Resistor maths - some basic help

Discussion in 'General Electronics Chat' started by axeman22, Jun 10, 2009.

1. axeman22 Thread Starter Active Member

Jun 8, 2009
53
0
Hi All,

I know my resistor theory but this is just doing my head in so thought I'd ask the forum..

I have a 500Ω Pot and what I actually need is a 'resistor' which can be variable from 1520Ω-1660Ω. I'm thinking that with a series resistor of X value and another resistor in parallel to the pot of Y value I could possibly achieve this by making up a small circuit which represents a single resistor for all intents and purposes.. it's just that the math is doing my head in, simple I know.

appreciate any comment on what X and Y should be in order to make this work.!

2. creakndale Active Member

Mar 13, 2009
68
7
X = 1.52K ohms
Y = 194.44 ohms

For X: when the 500 ohm pot is at one stop it's 0 ohms. So you need a 1.52K in series with the pot. 1.52K + 0 = 1.52K

For Y: when the 500 ohm pot is at the other stop it's ~500 ohms so you need a parallel resistor to bring it's resistance to 140 ohms (1.66K - 1.52K = 140 ohms)

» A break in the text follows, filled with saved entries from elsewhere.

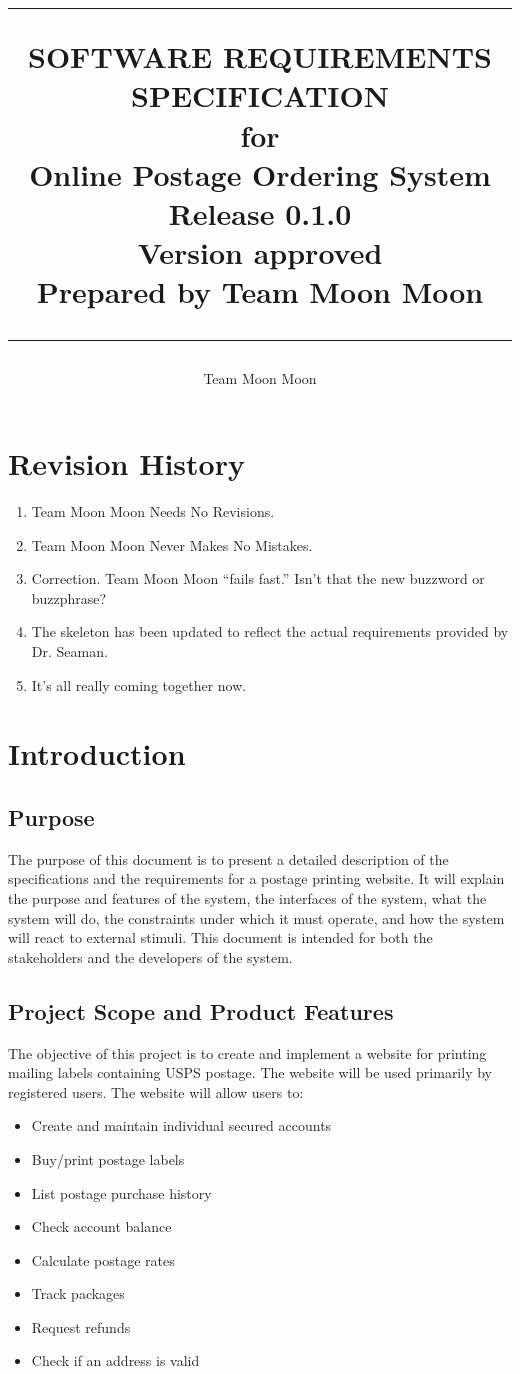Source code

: \documentclass{scrreprt}
\title{%
\flushright
\rule{16cm}{5pt}\vskip1cm
\Huge{SOFTWARE REQUIREMENTS\\ SPECIFICATION}\\
\vspace{2cm}
for\\
\vspace{2cm}
Online Postage Ordering System\\
\vspace{2cm}
\LARGE{Release 0.1.0\\}
\vspace{2cm}
\LARGE{Version \myversion approved\\}
\vspace{2cm}
Prepared by Team Moon Moon\\
\vfill
\rule{16cm}{5pt}
}
\date{}
\author{Team Moon Moon}
\begin{document}
\maketitle
\tableofcontents

\chapter*{Revision History}

\begin{enumerate}
\item Team Moon Moon Needs No Revisions.
\item Team Moon Moon Never Makes No Mistakes.
\item Correction. Team Moon Moon ``fails fast.'' Isn't that the new 
buzzword or buzzphrase?
\item The skeleton has been updated to reflect the actual requirements 
provided by Dr. Seaman.
\item It's all really coming together now.
\end{enumerate}

\chapter{Introduction}

\section{Purpose}

The purpose of this document is to present a detailed description of the
speciﬁcations and the requirements for a postage printing website. It will
explain the purpose and features of the system, the interfaces of the system,
what the system will do, the constraints under which it must operate, and how
the system will react to external stimuli. This document is intended for both
the stakeholders and the developers of the system.

\section{Project Scope and Product Features}

The objective of this project is to create and implement a website for printing
mailing labels containing USPS postage. The website will be used primarily by
registered users. The website will allow users to: 

\begin{itemize}
\item Create and maintain individual secured accounts
\item Buy/print postage labels
\item List postage purchase history
\item Check account balance
\item Calculate postage rates
\item Track packages
\item Request refunds
\item Check if an address is valid
\end{itemize}
\end{document}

The math to calculate the 500 ohm pot's parallel resistor to result in 140 ohms:
Y = 1 / (1/140 - 1/500)
Y = 194.44 ohms

creakndale

3. Tesla23 AAC Fanatic!

May 10, 2009
374
88
That's one way but it gives a very non-linear response and the resistance actually peaks at about 1693 ohms.

Another way is to also use two resistors, make one connection to the pot wiper, the other connection has a 2249Ω resistor to one end of the pot and a 4189Ω resistor to the other. The attached plot shows the difference in the resistance characteristic.

Sorry - this just piqued my interest...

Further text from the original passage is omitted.